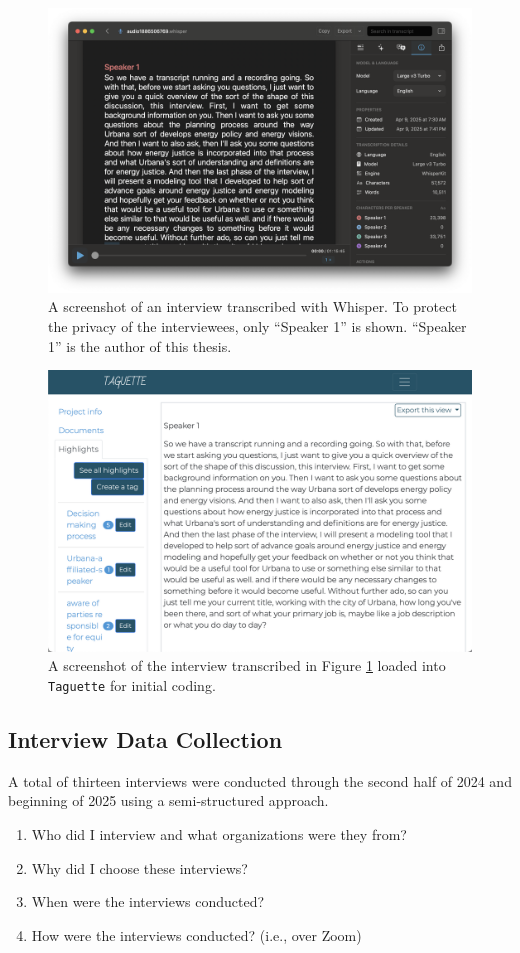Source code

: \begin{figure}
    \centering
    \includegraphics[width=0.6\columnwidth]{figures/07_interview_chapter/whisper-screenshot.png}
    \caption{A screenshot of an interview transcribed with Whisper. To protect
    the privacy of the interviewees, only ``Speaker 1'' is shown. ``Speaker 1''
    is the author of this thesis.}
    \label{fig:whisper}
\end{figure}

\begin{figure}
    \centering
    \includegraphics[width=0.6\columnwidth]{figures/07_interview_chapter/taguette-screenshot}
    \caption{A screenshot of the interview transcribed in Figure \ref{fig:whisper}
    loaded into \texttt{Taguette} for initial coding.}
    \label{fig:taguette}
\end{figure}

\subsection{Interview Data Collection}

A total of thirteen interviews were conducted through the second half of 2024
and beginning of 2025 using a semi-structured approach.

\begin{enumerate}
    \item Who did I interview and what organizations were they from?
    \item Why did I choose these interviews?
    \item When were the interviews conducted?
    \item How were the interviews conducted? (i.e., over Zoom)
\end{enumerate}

━━━━━━

All of the entries must be reproduced exactly, apart from the pictures, which are to be dropped.

Source code

: \begin{figure}
    \centering
    \includegraphics[width=0.6\columnwidth]{figures/07_interview_chapter/whisper-screenshot.png}
    \caption{A screenshot of an interview transcribed with Whisper. To protect
    the privacy of the interviewees, only ``Speaker 1'' is shown. ``Speaker 1''
    is the author of this thesis.}
    \label{fig:whisper}
\end{figure}

\begin{figure}
    \centering
    \includegraphics[width=0.6\columnwidth]{figures/07_interview_chapter/taguette-screenshot}
    \caption{A screenshot of the interview transcribed in Figure \ref{fig:whisper}
    loaded into \texttt{Taguette} for initial coding.}
    \label{fig:taguette}
\end{figure}

\subsection{Interview Data Collection}

A total of thirteen interviews were conducted through the second half of 2024
and beginning of 2025 using a semi-structured approach.

\begin{enumerate}
    \item Who did I interview and what organizations were they from?
    \item Why did I choose these interviews?
    \item When were the interviews conducted?
    \item How were the interviews conducted? (i.e., over Zoom)
\end{enumerate}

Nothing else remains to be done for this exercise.